_How to complete this task_:
Only one stretch of the data below is needed. Output the lines from the one with "For comparison, we" up to and including the one with "from its preceding", exactly as they stand.

_Records supplied_:

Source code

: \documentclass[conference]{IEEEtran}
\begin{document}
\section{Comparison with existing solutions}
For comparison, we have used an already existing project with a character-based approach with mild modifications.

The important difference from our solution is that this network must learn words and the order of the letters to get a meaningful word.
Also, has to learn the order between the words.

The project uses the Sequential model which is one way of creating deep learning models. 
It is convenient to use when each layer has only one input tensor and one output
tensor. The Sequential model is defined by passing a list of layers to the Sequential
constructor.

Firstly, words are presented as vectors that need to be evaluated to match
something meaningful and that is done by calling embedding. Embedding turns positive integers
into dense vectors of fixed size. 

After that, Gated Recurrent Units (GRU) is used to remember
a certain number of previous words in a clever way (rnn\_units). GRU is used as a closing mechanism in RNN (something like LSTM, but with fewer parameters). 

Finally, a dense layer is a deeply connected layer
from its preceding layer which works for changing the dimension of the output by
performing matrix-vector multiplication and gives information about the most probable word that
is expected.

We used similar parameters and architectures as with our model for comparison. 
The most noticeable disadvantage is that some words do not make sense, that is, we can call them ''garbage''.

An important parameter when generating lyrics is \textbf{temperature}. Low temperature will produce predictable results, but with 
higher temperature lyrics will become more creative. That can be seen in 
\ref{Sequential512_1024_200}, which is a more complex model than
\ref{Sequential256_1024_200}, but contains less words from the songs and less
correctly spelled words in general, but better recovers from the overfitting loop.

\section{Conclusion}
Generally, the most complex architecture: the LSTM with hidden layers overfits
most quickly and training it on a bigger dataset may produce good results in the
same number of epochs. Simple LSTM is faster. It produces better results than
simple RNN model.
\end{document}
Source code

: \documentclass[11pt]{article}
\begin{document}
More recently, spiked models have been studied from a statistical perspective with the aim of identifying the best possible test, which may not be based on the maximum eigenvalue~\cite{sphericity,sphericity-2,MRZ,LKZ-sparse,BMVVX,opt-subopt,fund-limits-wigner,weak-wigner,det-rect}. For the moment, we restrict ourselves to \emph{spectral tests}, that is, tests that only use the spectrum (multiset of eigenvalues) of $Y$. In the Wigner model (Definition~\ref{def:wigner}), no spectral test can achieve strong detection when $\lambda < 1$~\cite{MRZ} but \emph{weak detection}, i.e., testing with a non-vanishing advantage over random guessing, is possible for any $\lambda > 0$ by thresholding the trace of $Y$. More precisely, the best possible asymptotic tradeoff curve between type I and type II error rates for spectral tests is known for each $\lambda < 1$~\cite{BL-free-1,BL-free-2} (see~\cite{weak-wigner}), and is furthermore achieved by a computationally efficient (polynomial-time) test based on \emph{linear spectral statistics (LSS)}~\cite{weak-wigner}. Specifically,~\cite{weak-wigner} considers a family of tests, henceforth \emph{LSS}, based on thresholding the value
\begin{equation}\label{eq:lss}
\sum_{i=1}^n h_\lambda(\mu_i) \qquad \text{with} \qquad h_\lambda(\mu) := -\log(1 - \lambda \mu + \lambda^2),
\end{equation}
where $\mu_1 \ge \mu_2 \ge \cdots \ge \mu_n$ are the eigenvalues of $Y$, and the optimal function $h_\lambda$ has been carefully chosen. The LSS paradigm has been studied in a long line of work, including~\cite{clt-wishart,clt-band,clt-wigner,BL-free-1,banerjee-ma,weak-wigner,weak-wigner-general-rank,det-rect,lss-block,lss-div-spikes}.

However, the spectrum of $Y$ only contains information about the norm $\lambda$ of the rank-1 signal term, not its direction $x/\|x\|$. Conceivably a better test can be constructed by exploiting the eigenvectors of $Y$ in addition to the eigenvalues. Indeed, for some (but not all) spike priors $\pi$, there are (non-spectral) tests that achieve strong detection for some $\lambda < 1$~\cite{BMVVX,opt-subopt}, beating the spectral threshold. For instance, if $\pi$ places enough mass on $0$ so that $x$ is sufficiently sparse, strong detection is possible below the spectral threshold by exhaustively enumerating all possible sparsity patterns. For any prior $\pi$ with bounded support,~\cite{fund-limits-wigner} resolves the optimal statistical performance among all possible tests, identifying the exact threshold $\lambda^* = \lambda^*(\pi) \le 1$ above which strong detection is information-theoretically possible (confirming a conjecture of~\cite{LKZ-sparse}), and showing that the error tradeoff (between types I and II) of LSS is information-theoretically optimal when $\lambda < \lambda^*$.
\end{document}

_Your response_:
For comparison, we have used an already existing project with a character-based approach with mild modifications.

The important difference from our solution is that this network must learn words and the order of the letters to get a meaningful word.
Also, has to learn the order between the words.

The project uses the Sequential model which is one way of creating deep learning models. 
It is convenient to use when each layer has only one input tensor and one output
tensor. The Sequential model is defined by passing a list of layers to the Sequential
constructor.

Firstly, words are presented as vectors that need to be evaluated to match
something meaningful and that is done by calling embedding. Embedding turns positive integers
into dense vectors of fixed size. 

After that, Gated Recurrent Units (GRU) is used to remember
a certain number of previous words in a clever way (rnn\_units). GRU is used as a closing mechanism in RNN (something like LSTM, but with fewer parameters). 

Finally, a dense layer is a deeply connected layer
from its preceding layer which works for changing the dimension of the output by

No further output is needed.